Frightening news about rabid animal attacks these past few months cause worry for all. Symptoms of rabies do not appear right away and, by the time they do, there is no treatment. The only way to positively identify a case of rabies is through laboratory testing of brain tissue. Therefore, the suspect animal must be decapitated.
For humans and animals, the only hope is vaccination.
As of Dec. 5, 2002, 137 cases of animal rabies have been reported in Arizona -- compared with 128 on this date for 2001, according to Elizabeth Lawaczeck, DVM, from the Office of Infectious Diseases, Arizona Department of Health Services.
Rabies seeks out nerve endings. It finds its way to the central nervous system which leads to the brain where the disease incubates and multiplies.
A dog biting an infected animal and coming in contact with fluid from the central nervous system will become infected if not vaccinated.
Don Tanner, Animal Control Officer, urges anyone who sees a suspicious animal to contact the police department. They will make the contacts and get someone out right away. Keep children and pets away.
Tanner reports that five foxes and one bobcat have been found to be rabid this year in Gila County. Two foxes and the bobcat were within Payson town limits. Tanner stresses the need for all dogs and cats to be vaccinated, adding that the low cost of vaccination could save the family such pain and grief. An unvaccinated dog or cat that bites a human must be quarantined.
Because rabies is found in the saliva, a bite from the sick animal is the primary way rabies is transmitted, but infected saliva can also enter the body through the nose, mouth or eyes. Dogs and cats might eat an infected animal which would transfer the disease. Rabies can be transmitted through the air, but this is only in closed spaces such as a bat cave and incidences are rare. Bats can infect humans, particularly children, who might handle one that is dead or sick, but bats have not been a factor this year.

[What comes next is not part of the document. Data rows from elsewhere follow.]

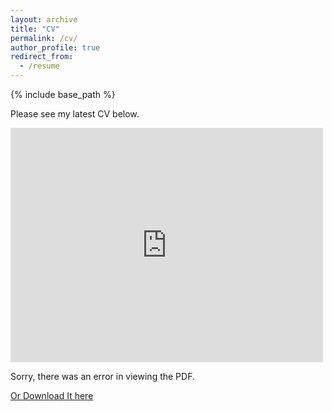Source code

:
 ```yaml
---
layout: archive
title: "CV"
permalink: /cv/
author_profile: true
redirect_from:
  - /resume
---
```


{% include base_path %}

Please see my latest CV below.

<embed src="https://drive.google.com/viewerng/
viewer?embedded=true&url=/files/James_Wilsenach_CV_Latest.pdf" width="500" height="375">

<object width="400" height="500" type="application/pdf" data="/files/James_Wilsenach_CV_Latest.pdf?#zoom=85&scrollbar=0&toolbar=0&navpanes=0">
    <p>Sorry, there was an error in viewing the PDF.</p>
</object>

[Or Download It here](/files/James_Wilsenach_CV_Latest.pdf)

<!-- Education
======
* B.S. in GitHub, GitHub University, 2012
* M.S. in Jekyll, GitHub University, 2014
* Ph.D in Version Control Theory, GitHub University, 2018 (expected)

Work experience
======
* Summer 2015: Research Assistant
  * Github University
  * Duties included: Tagging issues
  * Supervisor: Professor Git

* Fall 2015: Research Assistant
  * Github University
  * Duties included: Merging pull requests
  * Supervisor: Professor Hub
  
Skills
======
* Skill 1
* Skill 2
  * Sub-skill 2.1
  * Sub-skill 2.2
  * Sub-skill 2.3
* Skill 3

Publications
======
  <ul>{% for post in site.publications %}
    {% include archive-single-cv.html %}
  {% endfor %}</ul>
  
Talks
======
  <ul>{% for post in site.talks %}
    {% include archive-single-talk-cv.html %}
  {% endfor %}</ul>
  
Teaching
======
  <ul>{% for post in site.teaching %}
    {% include archive-single-cv.html %}
  {% endfor %}</ul>
  
Service and leadership
======
* Currently signed in to 43 different slack teams
 -->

Although an infected animal will not show signs of the disease right away, it can still infect people and other animals during that time.
Dr. Patti Blackmore, DVM, of Pine Country Animal Clinic in Payson, says that the simple and easy solution is to vaccinate all dogs and cats. Ferrets, horses and llamas also should be vaccinated. The normal charge for in-office rabies vaccination is $18 to $20.

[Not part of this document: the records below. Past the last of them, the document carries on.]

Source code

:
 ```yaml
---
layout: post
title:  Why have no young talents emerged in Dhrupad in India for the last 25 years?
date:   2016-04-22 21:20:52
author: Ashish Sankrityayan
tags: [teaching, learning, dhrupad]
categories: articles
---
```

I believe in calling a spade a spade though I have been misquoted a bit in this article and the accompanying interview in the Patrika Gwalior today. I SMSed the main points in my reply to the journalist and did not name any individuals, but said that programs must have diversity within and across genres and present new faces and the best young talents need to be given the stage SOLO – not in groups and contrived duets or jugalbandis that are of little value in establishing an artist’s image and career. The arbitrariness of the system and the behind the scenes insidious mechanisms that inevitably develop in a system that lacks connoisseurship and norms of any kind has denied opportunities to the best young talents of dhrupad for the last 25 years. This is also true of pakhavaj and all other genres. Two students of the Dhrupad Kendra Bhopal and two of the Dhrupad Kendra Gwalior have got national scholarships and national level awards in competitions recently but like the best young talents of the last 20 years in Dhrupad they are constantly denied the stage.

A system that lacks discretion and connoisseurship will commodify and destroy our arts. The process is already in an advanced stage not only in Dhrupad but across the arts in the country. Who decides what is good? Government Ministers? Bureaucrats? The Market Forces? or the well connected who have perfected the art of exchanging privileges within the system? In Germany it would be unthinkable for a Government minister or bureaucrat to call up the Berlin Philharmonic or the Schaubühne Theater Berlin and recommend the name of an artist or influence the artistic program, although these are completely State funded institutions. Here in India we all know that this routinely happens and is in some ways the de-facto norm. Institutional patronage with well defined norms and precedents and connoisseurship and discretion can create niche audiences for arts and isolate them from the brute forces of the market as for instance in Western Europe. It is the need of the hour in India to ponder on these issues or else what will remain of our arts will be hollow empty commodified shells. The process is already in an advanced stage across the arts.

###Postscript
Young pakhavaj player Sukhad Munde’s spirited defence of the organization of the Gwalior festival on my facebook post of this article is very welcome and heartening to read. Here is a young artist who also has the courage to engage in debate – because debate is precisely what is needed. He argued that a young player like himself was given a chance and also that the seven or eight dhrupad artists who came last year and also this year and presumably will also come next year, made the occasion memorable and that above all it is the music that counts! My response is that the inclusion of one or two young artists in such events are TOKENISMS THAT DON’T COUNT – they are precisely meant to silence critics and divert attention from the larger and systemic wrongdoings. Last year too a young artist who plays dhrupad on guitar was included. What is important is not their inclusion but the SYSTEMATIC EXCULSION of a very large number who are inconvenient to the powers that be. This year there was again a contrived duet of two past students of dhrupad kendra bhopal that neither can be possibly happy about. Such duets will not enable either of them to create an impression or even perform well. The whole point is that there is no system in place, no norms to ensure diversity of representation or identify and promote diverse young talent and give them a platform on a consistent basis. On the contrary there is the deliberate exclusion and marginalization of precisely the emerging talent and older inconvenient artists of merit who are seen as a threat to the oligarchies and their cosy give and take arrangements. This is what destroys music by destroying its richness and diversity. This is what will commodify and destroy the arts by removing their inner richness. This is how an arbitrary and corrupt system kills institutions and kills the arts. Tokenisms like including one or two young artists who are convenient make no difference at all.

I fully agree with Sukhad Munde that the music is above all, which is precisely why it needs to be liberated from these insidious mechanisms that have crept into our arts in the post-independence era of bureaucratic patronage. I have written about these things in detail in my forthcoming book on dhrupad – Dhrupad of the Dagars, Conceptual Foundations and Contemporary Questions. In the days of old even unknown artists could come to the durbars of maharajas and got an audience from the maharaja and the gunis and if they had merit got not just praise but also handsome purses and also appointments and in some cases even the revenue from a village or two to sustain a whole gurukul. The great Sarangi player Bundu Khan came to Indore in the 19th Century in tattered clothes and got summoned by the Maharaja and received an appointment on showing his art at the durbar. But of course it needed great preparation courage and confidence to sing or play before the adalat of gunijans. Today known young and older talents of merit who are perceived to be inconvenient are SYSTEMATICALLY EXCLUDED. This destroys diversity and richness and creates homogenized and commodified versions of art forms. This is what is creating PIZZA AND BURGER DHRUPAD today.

Dr. Alan Hallman, DVM, of Star Valley Veterinary Clinic, recently held a reduced price vaccination clinic at which 53 pets were vaccinated. He holds these clinics two or three times each year for the benefit of those who cannot afford the in-office charge.
According to Blackmore, the first signs of rabies are difficulty in swallowing and salivating. Depression, staggering, nervousness and eventual paralysis follow, and then death. A typically docile animal is likely to become ferocious and a normally unfriendly or shy animal can become aggressive, which is most often seen in wild animals such as foxes and skunks. Normally, a dog will begin to exhibit these signs 13 to 20 days after infection and will become continually more incapacitated until its death. A pet exposed to rabies is put into quarantine.
Diane Fitzpatrick at the Payson Humane Society reports that if your nonvaccinated dog or cat is bitten by a wild animal and the head of that animal is not available for testing, or if the head of that animal is available and it proved to be rabid, your pet will go into quarantine for six months. If the animal is found not to be rabid, your pet would be quarantined for 10 days. However, if your pet has a current rabies vaccination, you would be instructed to get a rabies booster but no quarantine is needed.
Pets are quarantined at the Gila County pound in Globe and the owner is charged $1,285.00 for six months. Because of the high fee, most of these suspect pets are euthanized. Either way, it's a high price to pay compared to a $20 vaccination.
Every dog and cat over the age of six months is required to have a rabies vaccination, Blackmore said. The first dose is good for one year. Thereafter, the vaccination is needed every three years. Keeping these shot records in a handy file avoids stress and worry. Some veterinarians send out reminder notices but others do not. The responsibility rests with the pet owner.
In summary, Blackmore sends the following message, "I urge everyone to have their pets vaccinated. It's an inexpensive insurance policy -- and rabies shots are only required for dogs -- not cats. But, cats should have them also."